→ What the task requires
Find all lines below containing the string "Fork" and return them.

→ Data shown
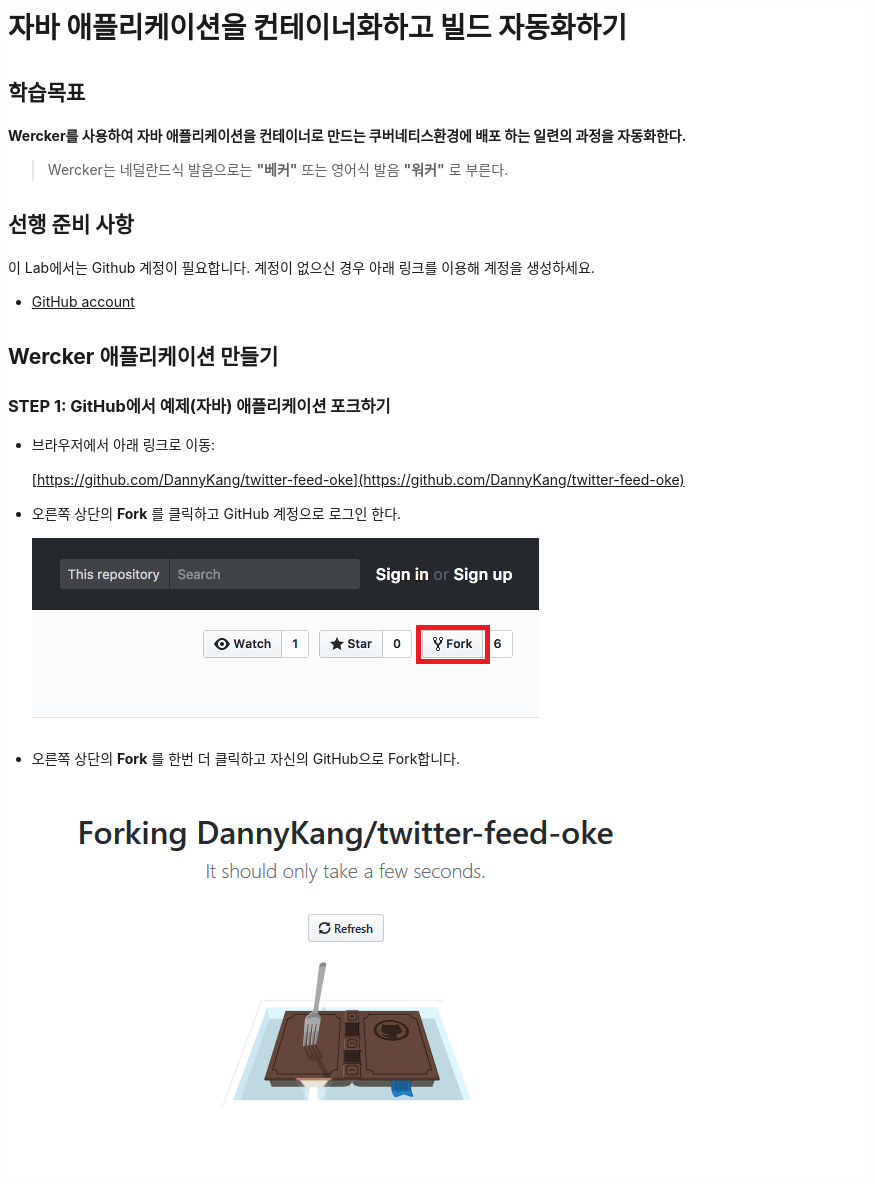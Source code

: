 
# 자바 애플리케이션을 컨테이너화하고 빌드 자동화하기 

## 학습목표

**Wercker를 사용하여 자바 애플리케이션을 컨테이너로 만드는 쿠버네티스환경에 배포 하는 일련의 과정을 자동화한다.**

> Wercker는 네덜란드식 발음으로는 **"베커"** 또는 영어식 발음 **"워커"** 로 부른다.  

## 선행 준비 사항 

이 Lab에서는 Github 계정이 필요합니다. 계정이 없으신 경우 아래 링크를 이용해 계정을 생성하세요.

  -  [GitHub account](https://github.com/join)

  
## Wercker 애플리케이션 만들기

### **STEP 1**: GitHub에서 예제(자바) 애플리케이션 포크하기

- 브라우저에서 아래 링크로 이동:

    [https://github.com/DannyKang/twitter-feed-oke](https://github.com/DannyKang/twitter-feed-oke)

- 오른쪽 상단의 **Fork** 를 클릭하고 GitHub 계정으로 로그인 한다. 

  ![](images/100/1.png)
  
- 오른쪽 상단의 **Fork** 를 한번 더 클릭하고 자신의 GitHub으로 Fork합니다. 

  ![](images/100/1-1.png)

→ Exercise output
- 오른쪽 상단의 **Fork** 를 클릭하고 GitHub 계정으로 로그인 한다. 
- 오른쪽 상단의 **Fork** 를 한번 더 클릭하고 자신의 GitHub으로 Fork합니다. 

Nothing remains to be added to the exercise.